# Caution!! exoterra heat mats !!!READ!!!



## Gill (Oct 8, 2008)

ive just got home from mf gfs house to find my heat mat has poped and melted my tank and burnt a hole in my viv the tank was on .. but some how lestat (my baby corn) has survived :notworthy:

i have no idea how this has happend and i use a thermostat with my mat.. but it still managed to burn the tank in half and burn the viv the tank was on.. any ideas on what the hell whent on and what to do?? and how lucky am i that the viv didnt catch fire and just burned other wise i dont think id have a snake now or a house :devil:


just a word of warnign to ppl using them... so upset got lestat in a shoe box now cuz hes got no home till prob totmorrow night and he has no heat ither ... :devil: stupid :censor: exo terra pile of :censor:


----------



## emma18x (Apr 15, 2008)

Had the exact same thing happen to me. I've not used them since. I just stick with the habistat heatmats now and never had any problems with them.


----------



## georgieabc123 (Jul 17, 2008)

omg your so luky if u were using it properly and everything i would complain:devil:


----------



## kaimarion (Dec 31, 2007)

Mines ****** up aswell, a bloody hole burned into the damn thing and it stopped working!


----------



## georgieabc123 (Jul 17, 2008)

after reading all these it seem theres a real fault with them maybe they give out more heat than they can handle


----------



## Gill (Oct 8, 2008)

maybe some guy at exo terra.. can give me £200 in damages that there shitty product has cost me... any one got the details email phone what ever ,,, this product obviusly isnt safe... and b4 u ask my thermostat is fine!!!!! it auto cut the powere off when the thing set fire... i think .. it must off other wise i wouldnt have a home!.. GOd I NEED A CIGGY NOW !!! SO ANGRY


----------



## georgieabc123 (Jul 17, 2008)

go on the exo terra website that would be the 1st place id go


----------



## Gill (Oct 8, 2008)

looked on thre cant find nothing... and nothing on packaging ither..... :censor::censor::censor::censor::censor::censor::censor: im so angry not just my baby could of died i could of lost my house.. thats whats made me MAD!


----------



## georgieabc123 (Jul 17, 2008)

ok ..........er try trading standeds maybe


----------



## Ben.M (Mar 2, 2008)

That happened to me aswell with Exo terra


----------



## LFBP-NEIL (Apr 23, 2005)

Weve seen this before...http://www.reptileforums.co.uk/lizards/170024-heatmat-fire-very-lucky.html

and we no longer sell them.


----------



## wohic (Jun 19, 2006)

did you have the mat between two tanks then, on top of one tank with glass tank on top of the mat (just trying to get a picture of what happened)


----------



## Steve L (Jun 14, 2008)

have you taken any pics of this damage ?


----------



## Lotus Nut (Jan 7, 2008)

Looks like these are the people you need to contact....

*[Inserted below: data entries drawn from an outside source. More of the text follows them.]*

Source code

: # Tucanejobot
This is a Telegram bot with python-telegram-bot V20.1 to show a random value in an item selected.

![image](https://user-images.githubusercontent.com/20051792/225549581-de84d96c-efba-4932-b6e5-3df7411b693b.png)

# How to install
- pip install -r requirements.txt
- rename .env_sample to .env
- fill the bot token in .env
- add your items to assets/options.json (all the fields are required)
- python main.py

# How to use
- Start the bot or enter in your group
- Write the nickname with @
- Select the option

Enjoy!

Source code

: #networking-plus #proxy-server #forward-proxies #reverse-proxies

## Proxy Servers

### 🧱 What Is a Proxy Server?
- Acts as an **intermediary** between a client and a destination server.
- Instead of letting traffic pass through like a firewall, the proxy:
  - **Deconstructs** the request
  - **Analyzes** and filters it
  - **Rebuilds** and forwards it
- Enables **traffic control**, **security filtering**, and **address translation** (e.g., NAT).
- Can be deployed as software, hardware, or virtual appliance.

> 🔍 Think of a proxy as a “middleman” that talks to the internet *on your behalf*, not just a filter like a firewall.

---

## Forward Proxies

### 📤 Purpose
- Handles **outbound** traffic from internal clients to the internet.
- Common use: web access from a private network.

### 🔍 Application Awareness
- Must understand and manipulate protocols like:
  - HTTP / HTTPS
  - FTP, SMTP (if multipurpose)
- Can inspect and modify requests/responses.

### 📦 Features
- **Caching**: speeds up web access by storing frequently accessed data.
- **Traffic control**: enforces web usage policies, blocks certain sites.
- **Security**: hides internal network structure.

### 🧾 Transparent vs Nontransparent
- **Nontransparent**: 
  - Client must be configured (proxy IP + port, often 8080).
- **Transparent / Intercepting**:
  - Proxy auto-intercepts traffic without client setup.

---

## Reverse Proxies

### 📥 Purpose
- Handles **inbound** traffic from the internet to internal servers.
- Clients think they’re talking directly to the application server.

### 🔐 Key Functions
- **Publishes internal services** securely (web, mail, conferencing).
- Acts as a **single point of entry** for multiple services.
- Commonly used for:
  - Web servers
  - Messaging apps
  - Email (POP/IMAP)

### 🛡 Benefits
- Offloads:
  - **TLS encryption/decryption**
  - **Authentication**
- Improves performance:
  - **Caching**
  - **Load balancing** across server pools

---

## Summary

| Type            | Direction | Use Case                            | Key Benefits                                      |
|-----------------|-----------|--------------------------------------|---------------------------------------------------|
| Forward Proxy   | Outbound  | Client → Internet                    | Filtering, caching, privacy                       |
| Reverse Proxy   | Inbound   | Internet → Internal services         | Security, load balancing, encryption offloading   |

UK Office: Rolf C. Hagen (UK) Ltd.
California Drive, Whitwood Ind. Est., Castleford, West Yorkshire, WF10 5QH
e-mail: [email protected]
Registered in England No. 1670484
Registered Office: 82 St. John Street, London EC1M 4JN
VAT No: 372075360


----------



## midnightworrior (Jul 25, 2005)

I had the same problem too ...big blister spot that was burned around the edges and yes it was on a stat....If safety standards checked them out the would stop them selling the things there a death trap...Thanks yourself Lucky the fire did not set your home on fire


----------



## irish_vampire (Sep 15, 2008)

Might be kinda silly question... but shouldnt the stat turn the mat off when it got hot? if yes then surely the problem is with the stat 

Im new so its just my thinking


----------



## MarshallDavies (Sep 24, 2008)

irish_vampire said:


> Might be kinda silly question... but shouldnt the stat turn the mat off when it got hot? if yes then surely the problem is with the stat
> 
> Im new so its just my thinking


stat measures the temperature of a predetermined spot, where the probe is, and not the actual temperature of the heat mat.

never really trusted them.


----------



## Bobbie (Jun 25, 2008)

arent the Exo Terror heat matts designed for glass?


----------



## SisterMoonbeam (Jan 28, 2008)

This is what happened to mine


----------



## beege_3 (May 20, 2005)

I've used them and the stats for years and bever had a problem, sorry that people have though..  I'm glad Lestat was ok, after all thats the main thing! I've used other heatmats and not had the same efficiency as the exo terra ones.


----------



## chamman (Nov 14, 2007)

i was in scales and tails Leicester the other day when a lady came in and asked dave could she have her corn snake back, dave went out back and got it for her and off she went. so i said to dave "another holiday rep then" and i was shocked by his response "you could say that! i have had the corn for six months! her heat mat set on fire and burnt down part of the house". some how the corn survived (how i dont know) but it had taken 6 months to rebuild part of her house all because of a heatmat! (i dont know what brand it was as i never asked?

:crazy:


----------



## Plutino (Aug 5, 2007)

was this with an exo-terra tank with a proper air gap in between the viv and the mat, with the mat stuck to the bottom of the exo-terra tank? Any heatmat will overheat and fail if there is no air gap, it would appear from these reports that the exo-terra ones just fail in a particularly bad way. If there wasn't, you could perhaps claim that there was no warning to put an air gap in, but they may just come back and say they're only suitable for exo-terra glass terrariums and shouldn't be used under fishtanks. Good luck, glad to hear no serious damage was done to your home.


----------



## Gill (Oct 8, 2008)

was a gap inbatween tank and mat as always... like i said its caught fire in one part and welted everything.. no over heating just a production folt im guessing


----------



## fixitsan (Apr 15, 2008)

Gill said:


> was a gap inbatween tank and mat as always... like i said its caught fire in one part and welted everything.. no over heating just a production folt im guessing


I'm sorry to hear about your trouble. I'm an engineer and it is interesting to note what sort of failures things suffer from. Making things is usually the easy part of engineering, the hard part ios making something last a long time and operate reliably.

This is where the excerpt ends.